**Directions for this task:** Of all the lines below, output only those starting at the one with "changes; a SQL-query" and ending at the one with "For example, two", both ends included, exactly as written.

**Records:**
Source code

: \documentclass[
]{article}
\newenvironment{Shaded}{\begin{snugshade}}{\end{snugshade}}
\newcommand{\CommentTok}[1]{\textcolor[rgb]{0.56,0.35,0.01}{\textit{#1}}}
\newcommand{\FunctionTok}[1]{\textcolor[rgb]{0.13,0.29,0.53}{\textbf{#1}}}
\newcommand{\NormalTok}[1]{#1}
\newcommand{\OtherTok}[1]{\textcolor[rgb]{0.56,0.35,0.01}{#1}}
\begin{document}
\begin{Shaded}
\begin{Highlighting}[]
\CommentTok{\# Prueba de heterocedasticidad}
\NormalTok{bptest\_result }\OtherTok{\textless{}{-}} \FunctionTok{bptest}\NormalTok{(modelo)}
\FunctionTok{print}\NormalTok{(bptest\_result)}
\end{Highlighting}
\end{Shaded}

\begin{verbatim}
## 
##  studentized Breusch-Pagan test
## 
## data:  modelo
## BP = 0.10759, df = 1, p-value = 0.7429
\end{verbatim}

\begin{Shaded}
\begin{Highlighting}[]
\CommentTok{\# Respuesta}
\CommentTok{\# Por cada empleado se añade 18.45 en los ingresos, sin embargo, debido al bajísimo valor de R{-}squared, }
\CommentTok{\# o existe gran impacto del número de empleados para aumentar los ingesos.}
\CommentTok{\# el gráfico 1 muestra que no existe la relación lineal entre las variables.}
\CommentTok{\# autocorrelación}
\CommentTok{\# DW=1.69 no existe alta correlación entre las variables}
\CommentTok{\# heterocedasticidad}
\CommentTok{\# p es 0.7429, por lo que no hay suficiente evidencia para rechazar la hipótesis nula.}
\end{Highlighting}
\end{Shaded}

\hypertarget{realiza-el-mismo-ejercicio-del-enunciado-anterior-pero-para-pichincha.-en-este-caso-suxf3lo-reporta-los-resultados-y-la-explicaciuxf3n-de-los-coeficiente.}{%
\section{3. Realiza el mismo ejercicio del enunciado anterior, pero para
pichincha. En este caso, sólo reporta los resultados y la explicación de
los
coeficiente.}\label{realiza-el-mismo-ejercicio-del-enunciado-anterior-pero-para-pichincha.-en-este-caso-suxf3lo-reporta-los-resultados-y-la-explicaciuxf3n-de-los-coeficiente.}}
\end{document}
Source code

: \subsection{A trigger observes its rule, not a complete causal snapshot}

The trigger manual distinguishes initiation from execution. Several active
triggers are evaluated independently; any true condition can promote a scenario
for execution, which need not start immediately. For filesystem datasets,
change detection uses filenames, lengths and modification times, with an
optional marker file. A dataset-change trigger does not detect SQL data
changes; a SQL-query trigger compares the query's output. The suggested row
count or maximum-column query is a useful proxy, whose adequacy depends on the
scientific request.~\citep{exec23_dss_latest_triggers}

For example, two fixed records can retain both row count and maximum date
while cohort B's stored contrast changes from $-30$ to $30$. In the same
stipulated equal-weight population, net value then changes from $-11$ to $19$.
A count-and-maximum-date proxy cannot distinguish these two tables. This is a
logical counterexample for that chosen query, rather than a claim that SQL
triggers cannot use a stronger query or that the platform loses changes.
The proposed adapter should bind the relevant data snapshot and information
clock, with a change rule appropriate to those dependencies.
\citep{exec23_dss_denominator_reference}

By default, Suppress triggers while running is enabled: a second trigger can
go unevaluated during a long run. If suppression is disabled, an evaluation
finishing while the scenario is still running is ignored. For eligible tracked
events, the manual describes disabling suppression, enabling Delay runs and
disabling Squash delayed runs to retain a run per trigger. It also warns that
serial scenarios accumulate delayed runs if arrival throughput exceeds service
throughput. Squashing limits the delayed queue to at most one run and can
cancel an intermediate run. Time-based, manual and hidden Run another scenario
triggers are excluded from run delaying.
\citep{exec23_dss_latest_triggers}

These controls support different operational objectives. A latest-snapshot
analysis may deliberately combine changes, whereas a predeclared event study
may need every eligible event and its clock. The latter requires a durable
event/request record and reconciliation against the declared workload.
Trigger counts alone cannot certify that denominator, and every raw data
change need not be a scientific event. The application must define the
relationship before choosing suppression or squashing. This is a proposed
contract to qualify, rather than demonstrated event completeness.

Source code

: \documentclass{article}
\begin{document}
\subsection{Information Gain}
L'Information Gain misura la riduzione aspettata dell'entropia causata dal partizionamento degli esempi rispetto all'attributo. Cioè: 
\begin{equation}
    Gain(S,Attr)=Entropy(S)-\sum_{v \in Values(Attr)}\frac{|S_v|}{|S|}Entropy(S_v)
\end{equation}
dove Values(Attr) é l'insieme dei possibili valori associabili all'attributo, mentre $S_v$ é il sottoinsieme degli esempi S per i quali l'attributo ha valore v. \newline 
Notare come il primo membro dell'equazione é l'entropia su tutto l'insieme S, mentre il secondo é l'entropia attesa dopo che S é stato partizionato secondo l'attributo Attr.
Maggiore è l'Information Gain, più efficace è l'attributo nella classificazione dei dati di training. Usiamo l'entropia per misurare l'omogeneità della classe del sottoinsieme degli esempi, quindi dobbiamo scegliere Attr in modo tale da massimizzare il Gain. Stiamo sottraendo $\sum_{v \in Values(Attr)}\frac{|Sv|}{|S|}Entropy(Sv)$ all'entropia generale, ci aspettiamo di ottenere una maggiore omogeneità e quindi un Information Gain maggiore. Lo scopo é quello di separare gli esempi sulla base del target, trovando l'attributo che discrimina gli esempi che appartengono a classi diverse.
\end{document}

**Response below:**
changes; a SQL-query trigger compares the query's output. The suggested row
count or maximum-column query is a useful proxy, whose adequacy depends on the
scientific request.~\citep{exec23_dss_latest_triggers}

For example, two fixed records can retain both row count and maximum date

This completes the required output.